On a personal level, my wife and I didn’t have to think twice about moving to Austin after spending 3 years in Massachusetts for law school.  The east coast was simply out of the question – neither of us can stand 6 months of painfully cold weather.  And to all the Bostonians out there, spare me the comments about our heat. Walk outside at 7am or 7pm on the hottest day of the year, and it’s gorgeous.  In the Boston winter, it sucks ALL DAY.

My wife grew up in Southern California, I’m Texan, and I knew that I (i) didn’t want to work for billion-dollar multi-national companies, and (ii) wanted to work as closely with tech startups and entrepreneurs as I could.  I’ve never had the classic “lawyer personality,” and to be honest, I don’t like working with them much either – though my co-workers are awesome. I prefer people who are always looking for ways to tinker with things or build new ones, and who aren’t afraid to ruffle a few feathers about it.

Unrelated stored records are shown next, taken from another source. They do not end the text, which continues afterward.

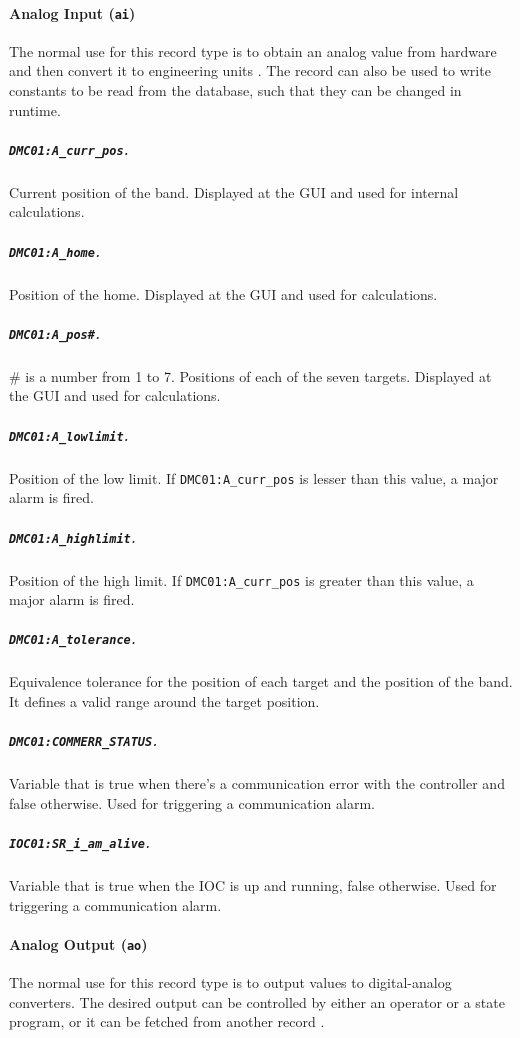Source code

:     \paragraph{Analog Input (\texttt{ai})}
        The normal use for this record type is to obtain an analog value from hardware and then convert it to engineering units \cite{stanley1998}.
        The record can also be used to write constants to be read from the database, such that they can be changed in runtime.

        \subparagraph{\texttt{DMC01:A\_curr\_pos}.}
            Current position of the band.
            Displayed at the GUI and used for internal calculations.

        \subparagraph{\texttt{DMC01:A\_home}.}
            Position of the home.
            Displayed at the GUI and used for calculations.

        \subparagraph{\texttt{DMC01:A\_pos\#}.}
            \# is a number from 1 to 7.
            Positions of each of the seven targets.
            Displayed at the GUI and used for calculations.

        \subparagraph{\texttt{DMC01:A\_lowlimit}.}
            Position of the low limit.
            If \texttt{DMC01:A\_curr\_pos} is lesser than this value, a major alarm is fired.

        \subparagraph{\texttt{DMC01:A\_highlimit}.}
            Position of the high limit.
            If \texttt{DMC01:A\_curr\_pos} is greater than this value, a major alarm is fired.

        \subparagraph{\texttt{DMC01:A\_tolerance}.}
            Equivalence tolerance for the position of each target and the position of the band.
            It defines a valid range around the target position.

        \subparagraph{\texttt{DMC01:COMMERR\_STATUS}.}
            Variable that is true when there's a communication error with the controller and false otherwise.
            Used for triggering a communication alarm.

        \subparagraph{\texttt{IOC01:SR\_i\_am\_alive}.}
            Variable that is true when the IOC is up and running, false otherwise.
            Used for triggering a communication alarm.

    \paragraph{Analog Output (\texttt{ao})}
        The normal use for this record type is to output values to digital-analog converters.
        The desired output can be controlled by either an operator or a state program, or it can be fetched from another record \cite{stanley1998}.

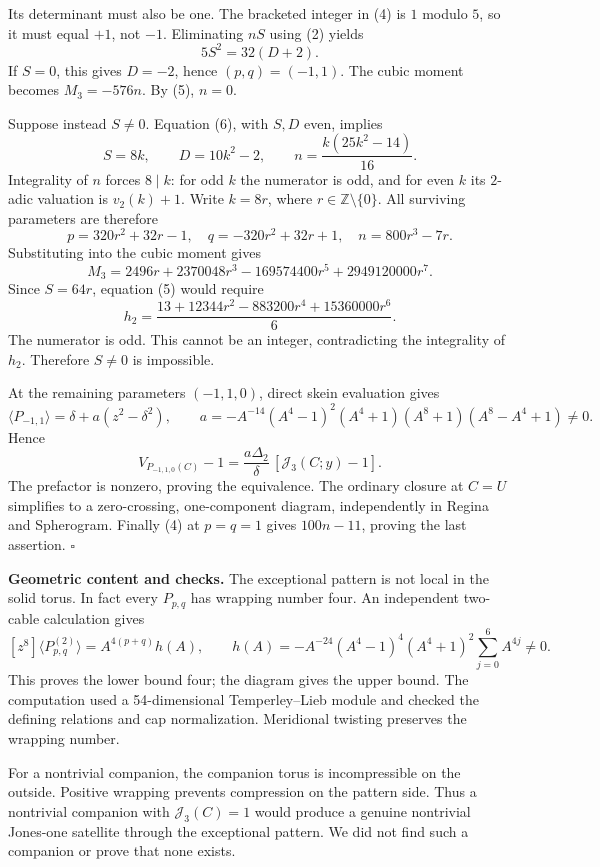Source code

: \documentclass[11pt]{article}
\newcommand{\Z}{\mathbb Z}
\newcommand{\J}{\mathcal J}
\begin{document}
Its determinant must also be one. The bracketed integer in (4) is $1$ modulo $5$, so it must equal $+1$, not $-1$. Eliminating $nS$ using (2) yields
\[
 5S^2=32(D+2).                                      \tag{6}
\]
If $S=0$, this gives $D=-2$, hence $(p,q)=(-1,1)$. The cubic moment becomes $M_3=-576n$. By (5), $n=0$.

Suppose instead $S\ne0$. Equation (6), with $S,D$ even, implies
\[
 S=8k,\qquad D=10k^2-2,\qquad
 n=\frac{k(25k^2-14)}{16}.
\]
Integrality of $n$ forces $8\mid k$: for odd $k$ the numerator is odd, and for even $k$ its $2$-adic valuation is $v_2(k)+1$. Write $k=8r$, where $r\in\Z\setminus\{0\}$. All surviving parameters are therefore
\[
 p=320r^2+32r-1,\quad q=-320r^2+32r+1,\quad
 n=800r^3-7r.
\]
Substituting into the cubic moment gives
\[
 M_3=2496r+2370048r^3-169574400r^5+2949120000r^7.
\]
Since $S=64r$, equation (5) would require
\[
 h_2=\frac{13+12344r^2-883200r^4+15360000r^6}{6}.
\]
The numerator is odd. This cannot be an integer, contradicting the integrality of $h_2$. Therefore $S\ne0$ is impossible.

At the remaining parameters $(-1,1,0)$, direct skein evaluation gives
\[
 \langle P_{-1,1}\rangle=\delta+a(z^2-\delta^2),\qquad
 a=-A^{-14}(A^4-1)^2(A^4+1)(A^8+1)(A^8-A^4+1)\ne0.
\]
Hence
\[
 V_{P_{-1,1,0}(C)}-1
       =\frac{a\Delta_2}{\delta}\,[\J_3(C;y)-1].
\]
The prefactor is nonzero, proving the equivalence. The ordinary closure at $C=U$ simplifies to a zero-crossing, one-component diagram, independently in Regina and Spherogram. Finally (4) at $p=q=1$ gives $100n-11$, proving the last assertion. \hfill$\square$

\newpage
\textbf{Geometric content and checks.}
The exceptional pattern is not local in the solid torus. In fact every $P_{p,q}$ has wrapping number four. An independent two-cable calculation gives
\[
 [z^8]\langle P_{p,q}^{(2)}\rangle
 =A^{4(p+q)}h(A),\qquad
 h(A)=-A^{-24}(A^4-1)^4(A^4+1)^2\sum_{j=0}^{6}A^{4j}\ne0.
\]
This proves the lower bound four; the diagram gives the upper bound. The computation used a 54-dimensional Temperley--Lieb module and checked the defining relations and cap normalization. Meridional twisting preserves the wrapping number.

For a nontrivial companion, the companion torus is incompressible on the outside. Positive wrapping prevents compression on the pattern side. Thus a nontrivial companion with $\J_3(C)=1$ would produce a genuine nontrivial Jones-one satellite through the exceptional pattern. We did not find such a companion or prove that none exists.
\end{document}
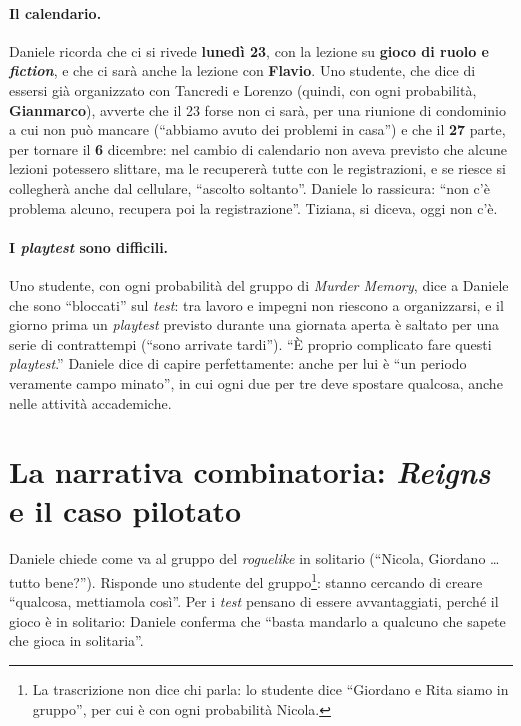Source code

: \paragraph{Il calendario.} Daniele ricorda che ci si rivede \textbf{lunedì 23}, con la
lezione su \textbf{gioco di ruolo e \emph{fiction}}, e che ci sarà anche la lezione con
\textbf{Flavio}. Uno studente, che dice di essersi già organizzato con Tancredi e Lorenzo
(quindi, con ogni probabilità, \textbf{Gianmarco}), avverte che il 23 forse non ci sarà,
per una riunione di condominio a cui non può mancare (``abbiamo avuto dei problemi in
casa'') e che il \textbf{27} parte, per tornare il \textbf{6} dicembre: nel cambio di
calendario non aveva previsto che alcune lezioni potessero slittare, ma le recupererà
tutte con le registrazioni, e se riesce si collegherà anche dal cellulare, ``ascolto
soltanto''. Daniele lo rassicura: ``non c'è problema alcuno, recupera poi la
registrazione''. Tiziana, si diceva, oggi non c'è.

\paragraph{I \emph{playtest} sono difficili.} Uno studente, con ogni probabilità del
gruppo di \emph{Murder Memory}, dice a Daniele che sono ``bloccati'' sul \emph{test}:
tra lavoro e impegni non riescono a organizzarsi, e il giorno prima un \emph{playtest}
previsto durante una giornata aperta è saltato per una serie di contrattempi (``sono
arrivate tardi''). ``È proprio complicato fare questi \emph{playtest}.'' Daniele dice di
capire perfettamente: anche per lui è ``un periodo veramente campo minato'', in cui ogni
due per tre deve spostare qualcosa, anche nelle attività accademiche.

\section{La narrativa combinatoria: \emph{Reigns} e il caso pilotato}
\label{a13:sec:reigns}

Daniele chiede come va al gruppo del \emph{roguelike} in solitario (``Nicola, Giordano
\ldots{} tutto bene?''). Risponde uno studente del gruppo\footnote{La trascrizione non
dice chi parla: lo studente dice ``Giordano e Rita siamo in gruppo'', per cui è con
ogni probabilità Nicola.}: stanno cercando di creare ``qualcosa, mettiamola così''. Per i
\emph{test} pensano di essere avvantaggiati, perché il gioco è in solitario: Daniele
conferma che ``basta mandarlo a qualcuno che sapete che gioca in solitaria''.

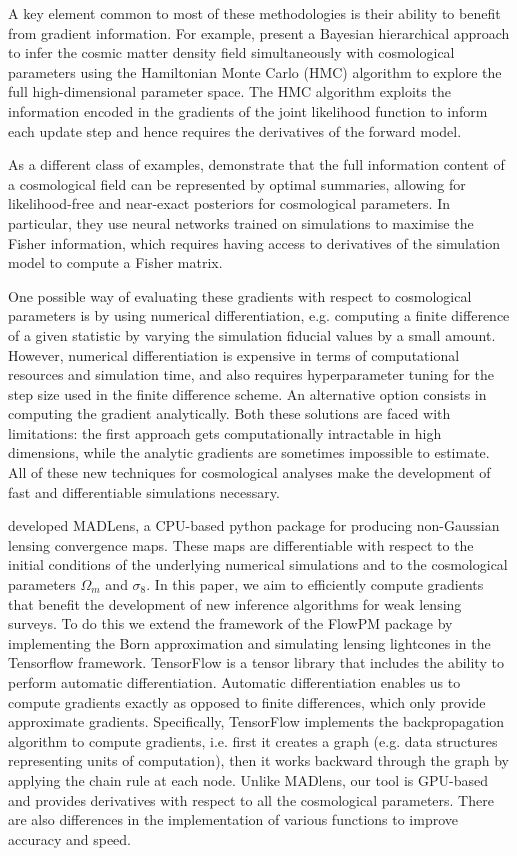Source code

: \documentclass[twocolumn,twocolappendix]{aastex63}
\begin{document}
A key element common to most of these methodologies is their ability to benefit from gradient information. 
For example, \cite{porqueres2021bayesian} present a Bayesian hierarchical approach to infer the cosmic matter density field simultaneously with cosmological parameters using the Hamiltonian Monte Carlo (HMC) algorithm to explore the full high-dimensional parameter space. The HMC algorithm exploits the information encoded in the gradients of the joint likelihood function to inform each update step and hence requires the derivatives of the forward model. 

 As a different class of examples, \cite{makinen2021lossless} demonstrate that the full information content of a cosmological field can be represented by optimal summaries, allowing for likelihood-free and near-exact posteriors for cosmological parameters. In particular, they use neural networks trained on simulations to maximise the Fisher information, which requires having access to derivatives of the simulation model to compute a Fisher matrix.  

One possible way of evaluating these gradients with respect to cosmological parameters is by using numerical differentiation, e.g. computing a finite difference of a given statistic by varying the simulation fiducial values by a small amount.
However, numerical differentiation is expensive in terms of computational resources and simulation time, and also requires hyperparameter tuning for the step size used in the finite difference scheme. An alternative option consists in computing the gradient analytically. Both these solutions are faced with limitations: the first approach gets computationally intractable in high dimensions, while the analytic gradients are sometimes impossible to estimate.
All of these new techniques for cosmological analyses make the development of fast and differentiable simulations necessary.

\cite{bohm2021madlens} developed MADLens, a CPU-based python package for producing non-Gaussian lensing convergence maps. These maps are differentiable with respect to the initial conditions of the underlying numerical simulations and to the cosmological parameters $\Omega_m$ and $\sigma_8$. In this paper,  we aim to efficiently compute gradients that benefit the development of new inference algorithms for weak lensing surveys. To do this we extend the framework of the FlowPM package \cite{modi2021flowpm} by implementing the Born approximation and simulating lensing lightcones in the Tensorflow framework. TensorFlow is a tensor library that includes the ability to perform automatic differentiation. Automatic differentiation enables us to compute gradients exactly as opposed to finite differences, which only provide approximate gradients. Specifically, TensorFlow implements the backpropagation algorithm to compute gradients, i.e. first it creates a graph (e.g. data structures representing units of computation), then it works backward through the graph by applying the chain rule at each node. Unlike MADlens, our tool is GPU-based and provides derivatives with respect to all the cosmological parameters. There are also differences in the implementation of various functions to improve accuracy and speed.
\end{document}

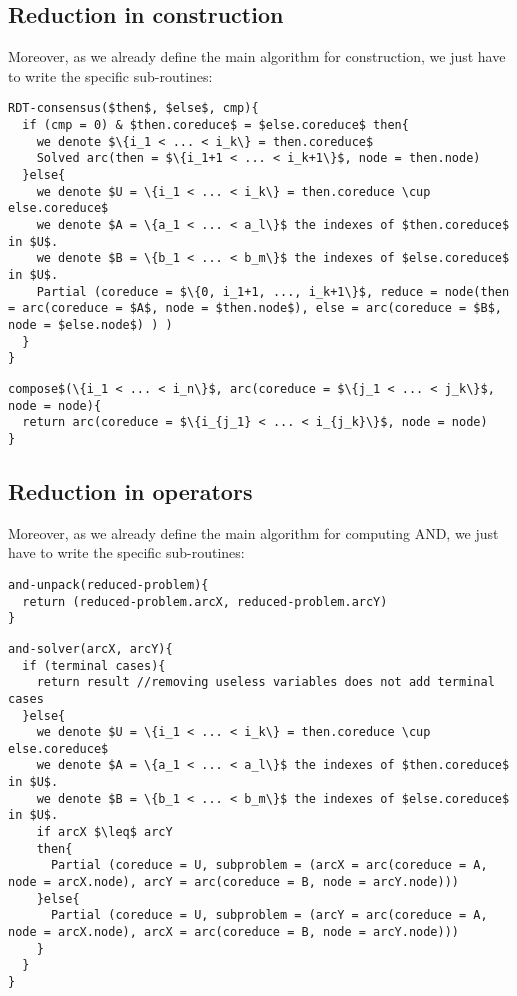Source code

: \documentclass[a4paper,10pt]{article}
\begin{document}
\subsection{Reduction in construction}
Moreover, as we already define the main algorithm for construction, we just have to write the specific sub-routines:
\begin{lstlisting}
RDT-consensus($then$, $else$, cmp){
  if (cmp = 0) & $then.coreduce$ = $else.coreduce$ then{
    we denote $\{i_1 < ... < i_k\} = then.coreduce$
    Solved arc(then = $\{i_1+1 < ... < i_k+1\}$, node = then.node)
  }else{
    we denote $U = \{i_1 < ... < i_k\} = then.coreduce \cup else.coreduce$
    we denote $A = \{a_1 < ... < a_l\}$ the indexes of $then.coreduce$ in $U$.
    we denote $B = \{b_1 < ... < b_m\}$ the indexes of $else.coreduce$ in $U$.
    Partial (coreduce = $\{0, i_1+1, ..., i_k+1\}$, reduce = node(then = arc(coreduce = $A$, node = $then.node$), else = arc(coreduce = $B$, node = $else.node$) ) )
  }
}  
\end{lstlisting}
\begin{lstlisting}
compose$(\{i_1 < ... < i_n\}$, arc(coreduce = $\{j_1 < ... < j_k\}$, node = node){
  return arc(coreduce = $\{i_{j_1} < ... < i_{j_k}\}$, node = node)
}
\end{lstlisting}

\subsection{Reduction in operators}
Moreover, as we already define the main algorithm for computing AND, we just have to write the specific sub-routines:
\begin{lstlisting}
and-unpack(reduced-problem){
  return (reduced-problem.arcX, reduced-problem.arcY)
}
\end{lstlisting}
\begin{lstlisting}
and-solver(arcX, arcY){
  if (terminal cases){
    return result //removing useless variables does not add terminal cases
  }else{
    we denote $U = \{i_1 < ... < i_k\} = then.coreduce \cup else.coreduce$
    we denote $A = \{a_1 < ... < a_l\}$ the indexes of $then.coreduce$ in $U$.
    we denote $B = \{b_1 < ... < b_m\}$ the indexes of $else.coreduce$ in $U$.
    if arcX $\leq$ arcY
    then{
      Partial (coreduce = U, subproblem = (arcX = arc(coreduce = A, node = arcX.node), arcY = arc(coreduce = B, node = arcY.node)))
    }else{
      Partial (coreduce = U, subproblem = (arcY = arc(coreduce = A, node = arcX.node), arcX = arc(coreduce = B, node = arcY.node)))
    }
  }
}
\end{lstlisting}
\end{document}
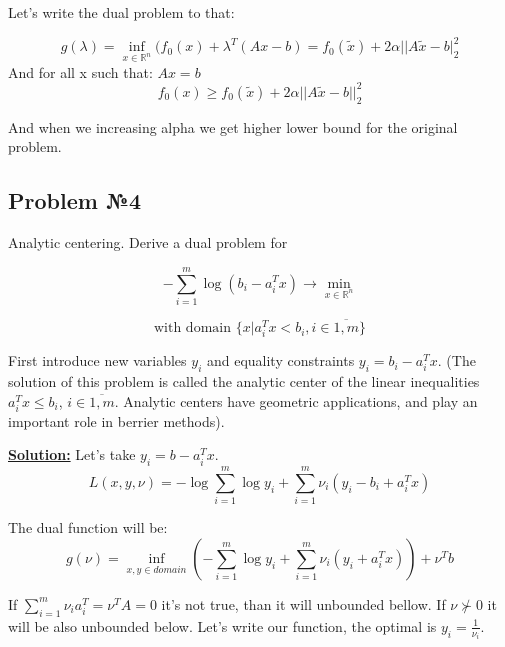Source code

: Let's write the dual problem to that:

\begin{equation*}
    g(\lambda) = \inf_{x \in \mathds{R}^n} (f_0(x) + \lambda^T(Ax - b) = f_0(\widetilde{x}) + 2\alpha ||A\widetilde{x} - b|_2^2
\end{equation*}
And for all x such that: $Ax = b$
\begin{equation*}
    f_0(x) \geq f_0(\widetilde{x}) + 2\alpha ||A\widetilde{x} - b||_2^2
\end{equation*}

And when we increasing alpha we get higher lower bound for the original problem.

\subsection{Problem №4}
Analytic centering. Derive a dual problem for

\begin{equation*}
- \sum\limits_{i=1}^m \log (b_i - a_i^Tx) \rightarrow \min_{x \in \mathds{R}^n}
\end{equation*}

\begin{equation*}
    \text{with domain } \{x | a_i^T x < b_i, i \in \overline{1, m} \}
\end{equation*}

First introduce new variables $y_i$ and equality constraints $y_i = b_i - a_i^Tx$. (The solution of this problem is called the analytic center of the linear inequalities $a_i^Tx \leq b_i$, $i \in \overline{1, m}$. Analytic centers have geometric applications, and play an important role in berrier methods).

\underline{\textbf{Solution:}}
Let's take $y_i = b - a_i^Tx$.
\begin{equation*}
    L(x, y, \nu) = - \log \sum\limits_{i=1}^m \log y_i + \sum\limits_{i=1}^m\nu_i(y_i - b_i + a_i^Tx)
\end{equation*}

The dual function will be:
\begin{equation*}
    g(\nu) = \inf_{x, y \in domain} ( - \sum\limits_{i=1}^m \log y_i + \sum\limits_{i=1}^m\nu_i(y_i + a_i^Tx)) + \nu^Tb
\end{equation*}

If $\sum\limits_{i=1}^m \nu_i a_i^T = \nu^TA = 0$ it's not true, than it will unbounded bellow. If $\nu \not \succ 0$ it will be also unbounded below. Let's write our function, the optimal is $y_i = \frac{1}{\nu_i}$.

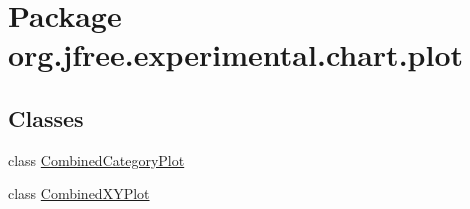 \hypertarget{namespaceorg_1_1jfree_1_1experimental_1_1chart_1_1plot}{}\section{Package org.\+jfree.\+experimental.\+chart.\+plot}
\label{namespaceorg_1_1jfree_1_1experimental_1_1chart_1_1plot}
\subsection*{Classes}
\begin{DoxyCompactItemize}
\item 
class \mbox{\hyperlink{classorg_1_1jfree_1_1experimental_1_1chart_1_1plot_1_1_combined_category_plot}{Combined\+Category\+Plot}}
\item 
class \mbox{\hyperlink{classorg_1_1jfree_1_1experimental_1_1chart_1_1plot_1_1_combined_x_y_plot}{Combined\+X\+Y\+Plot}}
\end{DoxyCompactItemize}
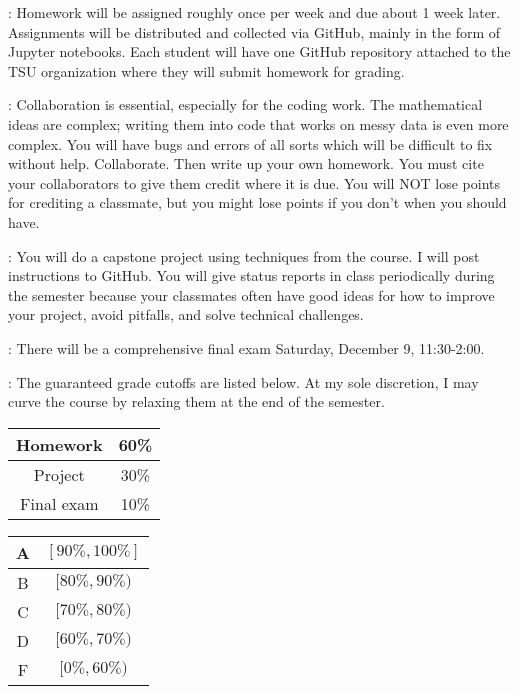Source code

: \documentclass[letterpaper]{article}
\begin{document}
\bu[Homework]: Homework will be assigned roughly once per week and due about 1 week later.  Assignments will be distributed and collected via GitHub, mainly in the form of Jupyter notebooks.  Each student will have one GitHub repository attached to the TSU organization where they will submit homework for grading.

\bu[Collaboration]: Collaboration is essential, especially for the coding work.  The mathematical ideas are complex; writing them into code that works on messy data is even more complex.  You will have bugs and errors of all sorts which will be difficult to fix without help.  Collaborate.  Then write up your own homework.  You must cite your collaborators to give them credit where it is due.  You will NOT lose points for crediting a classmate, but you might lose points if you don't when you should have.

\bu[Project]: You will do a capstone project using techniques from the course.  I will post instructions to GitHub.  You will give status reports in class periodically during the semester because your classmates often have good ideas for how to improve your project, avoid pitfalls, and solve technical challenges.

\bu[Exams]: There will be a comprehensive final exam Saturday, December 9, 11:30-2:00.

: The guaranteed grade cutoffs are listed below.  At my sole discretion, I may curve the course by relaxing them at the end of the semester.
\begin{center}
	\begin{tabular}{|c|c|} \hline
		Homework & 60\% \\ \hline
		Project & 30\% \\ \hline
		Final exam & 10\% \\ \hline
	\end{tabular}
	\quad
	\begin{tabular}{|c|c|} \hline
		A & $[90\%,100\%]$\\ \hline
		B & $[80\%,90\%)$\\ \hline
		C & $[70\%,80\%)$\\ \hline
		D & $[60\%,70\%)$\\ \hline
		F & $[0\%,60\%)$\\ \hline
	\end{tabular}
\end{center}
\end{document}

So Austin and Silicon Valley were really our only options. Since we both went to UT for undergrad, knew about Austin’s growing tech scene, and that you didn’t have to be a millionaire to live in something larger than a cardboard box, ATX was a no-brainer.  The legal market is small and hard to crack, particularly because every lawyer and his mother in TX wants to work here, but thankfully Andrews Kurth gave me an offer.

Best decision of my professional life… so far.  If I had to argue for Austin as an excellent startup/tech hub, here’s what I’d say:

  • No need to argue for Quality of Life – just look at how we rank on all those annoying lists that magazines/journals pump out all the time
  • UT is starting to see itself more and more as a source for pumping out entrepreneurial talent, as reflected by the growing number of startup-focused programs
  • There’s an enormous sense of community among people involved in startups.  Call yourself a startup founder, and someone will start plugging you in.
  • Bootstrapping and forming businesses that aren’t necessarily targeted at world domination gets you much more respect than in the valley. There isn’t nearly as much of a sense of urgency to slap a VC brand on your LinkedIn page.
  • Growing diversity of capital – sure, we could use more big-named local VCs, but in my own practice I’ve seen enough east and west coast money flowing in to know that we are on everyone’s radar.
  • Growing diversity of companies – I’ve seen a growing number of biotech and consumer-focused startups coming up in Austin, notwithstanding our enterprise-heavy funding environment.
  • The city itself feels like a startup.  Ask someone in Austin how they feel about the city, and you’ll often see a glimmer in their eye.  People feel invested and connected in this town, not as if they’re just one more developer or founder in a sea of others fighting for the prize.

I love it here. I get calls all the time from recruiters offering jobs in other cities, including Silicon Valley, and my response is always the same: if you hear about something interesting in Austin, let me know. Otherwise, I’m not going anywhere.